Monday, February 15, 2010

Are Print Books Dead??



Remember the musical Oklahoma? Gordon MacRae singing to, of all people, Rod Steiger: "Poor Jud is daid, poor Jud Fry is daid..."

Well, the way folks have been talking lately, I'm waiting for the new musical, "Digital World," where a Gordon MacRae-esque editor will stand next to a book and sing out, "Poor print is daid, poor print books is daid, they're lookin' oh, so tattered and passe..."

Seriously, I keep hearing the rumblings:

Digital is taking over.
No one is buying print books.
Brick-and-mortar bookstores are closing every day.
The future of publishing is uncertain.
What does this mean for authors?
How will this change our contracts?

And on and on the questions go. The person sitting next to me on my flight to Nashville last weekend even asked me about this when she found out I was in publishing. We had an interesting conversation about it all, especially I heard some of these same doom-and-gloom thoughts from her.

I just smiled, and pointed to her lap. "What are you reading there?"

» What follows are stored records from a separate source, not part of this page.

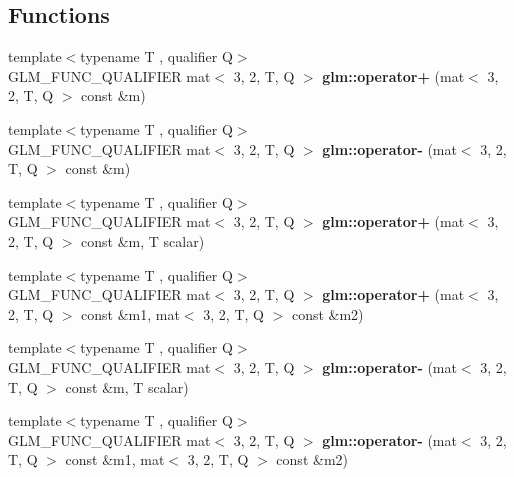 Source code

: \subsection*{Functions}
\begin{DoxyCompactItemize}
\item 
\mbox{\label{type__mat3x2_8inl_a00d05fc731c3d1fd422057580f26e9f3}} 
{\footnotesize template$<$typename T , qualifier Q$>$ }\\G\+L\+M\+\_\+\+F\+U\+N\+C\+\_\+\+Q\+U\+A\+L\+I\+F\+I\+ER mat$<$ 3, 2, T, Q $>$ {\bfseries glm\+::operator+} (mat$<$ 3, 2, T, Q $>$ const \&m)
\item 
\mbox{\label{type__mat3x2_8inl_a4c4badbd6ef6ab9804d99d755fb8a277}} 
{\footnotesize template$<$typename T , qualifier Q$>$ }\\G\+L\+M\+\_\+\+F\+U\+N\+C\+\_\+\+Q\+U\+A\+L\+I\+F\+I\+ER mat$<$ 3, 2, T, Q $>$ {\bfseries glm\+::operator-\/} (mat$<$ 3, 2, T, Q $>$ const \&m)
\item 
\mbox{\label{type__mat3x2_8inl_aaa32473c452e73fc4eb88f03726597c5}} 
{\footnotesize template$<$typename T , qualifier Q$>$ }\\G\+L\+M\+\_\+\+F\+U\+N\+C\+\_\+\+Q\+U\+A\+L\+I\+F\+I\+ER mat$<$ 3, 2, T, Q $>$ {\bfseries glm\+::operator+} (mat$<$ 3, 2, T, Q $>$ const \&m, T scalar)
\item 
\mbox{\label{type__mat3x2_8inl_a7298d6a215681bb8db9d534e6afa6562}} 
{\footnotesize template$<$typename T , qualifier Q$>$ }\\G\+L\+M\+\_\+\+F\+U\+N\+C\+\_\+\+Q\+U\+A\+L\+I\+F\+I\+ER mat$<$ 3, 2, T, Q $>$ {\bfseries glm\+::operator+} (mat$<$ 3, 2, T, Q $>$ const \&m1, mat$<$ 3, 2, T, Q $>$ const \&m2)
\item 
\mbox{\label{type__mat3x2_8inl_a5199599463fc528e4ee85e8202abdd24}} 
{\footnotesize template$<$typename T , qualifier Q$>$ }\\G\+L\+M\+\_\+\+F\+U\+N\+C\+\_\+\+Q\+U\+A\+L\+I\+F\+I\+ER mat$<$ 3, 2, T, Q $>$ {\bfseries glm\+::operator-\/} (mat$<$ 3, 2, T, Q $>$ const \&m, T scalar)
\item 
\mbox{\label{type__mat3x2_8inl_a34ac4f10148485d75cb6ad599ebe79f7}} 
{\footnotesize template$<$typename T , qualifier Q$>$ }\\G\+L\+M\+\_\+\+F\+U\+N\+C\+\_\+\+Q\+U\+A\+L\+I\+F\+I\+ER mat$<$ 3, 2, T, Q $>$ {\bfseries glm\+::operator-\/} (mat$<$ 3, 2, T, Q $>$ const \&m1, mat$<$ 3, 2, T, Q $>$ const \&m2)

\end{DoxyCompactItemize}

She held up her book--not her Kindle, mind you, her BOOK--and we talked about the author. Halfway into a sentence, she stopped, looked at the book, then at me.

And then she smiled.

"Now, look around us," I said. "How many Kindles do you see?"

She hopped up and, on pretext of heading to the oh-so-spacious bathroom on the plane, took an informal poll. Upon her return, her smile was even broader. "Two. On this whole plane, only two."

"How many books did you see?"

Smile shifts to grin. "Too many to count."

"So is print dead?"

She settled back in her seat, hands caressing the cover of the book in her lap. "I don't even think it's sick!"

Agent Steve Laube brings a voice of much-needed reason to the whole discussion. Be sure you read the comments, too. Good stuff.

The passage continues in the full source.